Discouraged about how my code looks 🙁

That comes with time. If I watch some Gordon Ramsay cooking video, what I make will not taste as good or look as good as what he did. Now keep in mind that he has hundreds of recipes off the top of his head.

It takes time. You will heuristically learn little tricks. You will just get a “spidey-sense” for these things. Until they develop a pill for this, you’ll have to do it by repitition.

I am working hard on scribbling down problems on a piece of paper, breaking the problem down into mini pieces, and solving them one at a time.

YES!!! Do that. You’ll get better at it.

My code worked just fine but I was overwhelmed by the fact that my solutions are 5-6 times longer than the ones provided in FreeCodeCamp.

You just came up with a more complicated algorithm. Or more accurately, they sub-contracted some out their algorithm to helper functions, like slice and regex.

I would definitely learn the prototype methods. You know there is one to reverse an array?

But you learned something by doing it manually. It’s like the apprentice pastry chef that showed up early to impress the boss by making all the ravioli by hand, only to have the boss come in and point out the ravioli machine. But that apprentice learned and practiced a skill, one he might need one day and one that will transfer to other tasks.

Is this something I should be worried about early on?

Aware? Yes. Worried? No.

Should I be focusing on refactoring my solutions as a newbie?

I wouldn’t obsess about it. I suggest to come up with your own solution, then look and see what others have done - understand their approach.

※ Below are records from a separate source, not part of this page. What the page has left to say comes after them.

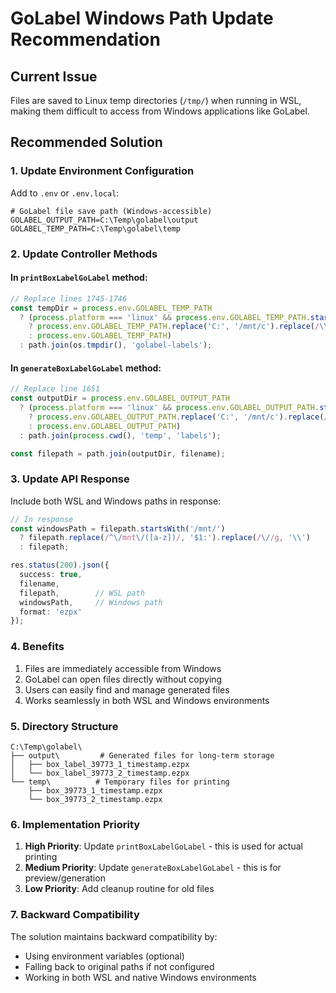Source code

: # GoLabel Windows Path Update Recommendation

## Current Issue
Files are saved to Linux temp directories (`/tmp/`) when running in WSL, making them difficult to access from Windows applications like GoLabel.

## Recommended Solution

### 1. Update Environment Configuration
Add to `.env` or `.env.local`:
```env
# GoLabel file save path (Windows-accessible)
GOLABEL_OUTPUT_PATH=C:\Temp\golabel\output
GOLABEL_TEMP_PATH=C:\Temp\golabel\temp
```

### 2. Update Controller Methods

#### In `printBoxLabelGoLabel` method:
```typescript
// Replace lines 1745-1746
const tempDir = process.env.GOLABEL_TEMP_PATH 
  ? (process.platform === 'linux' && process.env.GOLABEL_TEMP_PATH.startsWith('C:')
    ? process.env.GOLABEL_TEMP_PATH.replace('C:', '/mnt/c').replace(/\\/g, '/')
    : process.env.GOLABEL_TEMP_PATH)
  : path.join(os.tmpdir(), 'golabel-labels');
```

#### In `generateBoxLabelGoLabel` method:
```typescript
// Replace line 1651
const outputDir = process.env.GOLABEL_OUTPUT_PATH 
  ? (process.platform === 'linux' && process.env.GOLABEL_OUTPUT_PATH.startsWith('C:')
    ? process.env.GOLABEL_OUTPUT_PATH.replace('C:', '/mnt/c').replace(/\\/g, '/')
    : process.env.GOLABEL_OUTPUT_PATH)
  : path.join(process.cwd(), 'temp', 'labels');

const filepath = path.join(outputDir, filename);
```

### 3. Update API Response
Include both WSL and Windows paths in response:

```typescript
// In response
const windowsPath = filepath.startsWith('/mnt/') 
  ? filepath.replace(/^\/mnt\/([a-z])/, '$1:').replace(/\//g, '\\')
  : filepath;

res.status(200).json({
  success: true,
  filename,
  filepath,        // WSL path
  windowsPath,     // Windows path
  format: 'ezpx'
});
```

### 4. Benefits
1. Files are immediately accessible from Windows
2. GoLabel can open files directly without copying
3. Users can easily find and manage generated files
4. Works seamlessly in both WSL and Windows environments

### 5. Directory Structure
```
C:\Temp\golabel\
├── output\         # Generated files for long-term storage
│   ├── box_label_39773_1_timestamp.ezpx
│   └── box_label_39773_2_timestamp.ezpx
└── temp\          # Temporary files for printing
    ├── box_39773_1_timestamp.ezpx
    └── box_39773_2_timestamp.ezpx
```

### 6. Implementation Priority
1. **High Priority**: Update `printBoxLabelGoLabel` - this is used for actual printing
2. **Medium Priority**: Update `generateBoxLabelGoLabel` - this is for preview/generation
3. **Low Priority**: Add cleanup routine for old files

### 7. Backward Compatibility
The solution maintains backward compatibility by:
- Using environment variables (optional)
- Falling back to original paths if not configured
- Working in both WSL and native Windows environments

Do companies care how long my programs are when it comes to hiring?
Does writing shorter code make programmers stand out to their employers?

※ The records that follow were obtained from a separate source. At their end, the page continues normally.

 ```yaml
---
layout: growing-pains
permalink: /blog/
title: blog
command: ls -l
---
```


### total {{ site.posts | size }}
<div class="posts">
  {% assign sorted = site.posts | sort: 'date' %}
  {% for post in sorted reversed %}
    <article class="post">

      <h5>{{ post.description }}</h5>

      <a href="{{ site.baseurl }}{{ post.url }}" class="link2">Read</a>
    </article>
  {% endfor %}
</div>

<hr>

There is a danger here. Short is not always better. I think readable is much, much, much more important. Clear, readable, well organized code with good variable names will almost always be better. In some cases, I have a few extra lines just to make it more readable. Unfortunately, sometimes with algorithms, there is what I call the “cult of concision”, this obsession with the shortest code possible. Often that comes at the expense of readability.

Consider these:

const getIndex = record => {
  if (record && record.employee && record.employee.foo === true) {
    return 0
  } else {
    return 1
  }
}

const getIndex = record => {
  if (record && record.employee && record.employee.foo) {
    return 0
  } else {
    return 1
  }
}

const getIndex = record => {
  if (record?.employee?.foo) {
    return 0
  } else {
    return 1
  }
}

const getIndex = record => record?.employee?.foo ? 0 : 1

const getI = r => +!r?.employee?.foo

They all do the same thing: If record.employee.foo is true (or truthy) return 0, otherwise return 1.

Which one would you rather see in code? I’d rather see the second to last. It’s not the shortest, but I can tell what it does. (Part of that will depend on your comfort with some JS features).

The last one is shortest, but I have to think about it a lot more. What is “getI” getting? What is “r”? Wait what does putting “+!” in front of a variable do? I have to think about that the “!” does (negation) and then think about what a “+” does (unary plus operator, converts to a number) and I have to remember that true coerces to 1 and false to 0. Granted, “!” isn’t a problem, but the other two take me a few seconds. If I’m reading through 10k lines of code, every second counts.

I wrote a function very similar to that last one on my first job. (A little more complicated, but also “too cool for school”) I was so proud. A senior dev made me rewrite it. I resented that, it hurt my pride. Now, after having worked for a while, I 10,000% understand why she rejected it.

I don’t know, I’m babbling. You’re doing fine. Don’t worry about it too much. Just keep coding and learning. You’ll get better. Readability is more important than short, though sometimes we can improve readability as be shorten things - but there is a point of diminishing returns.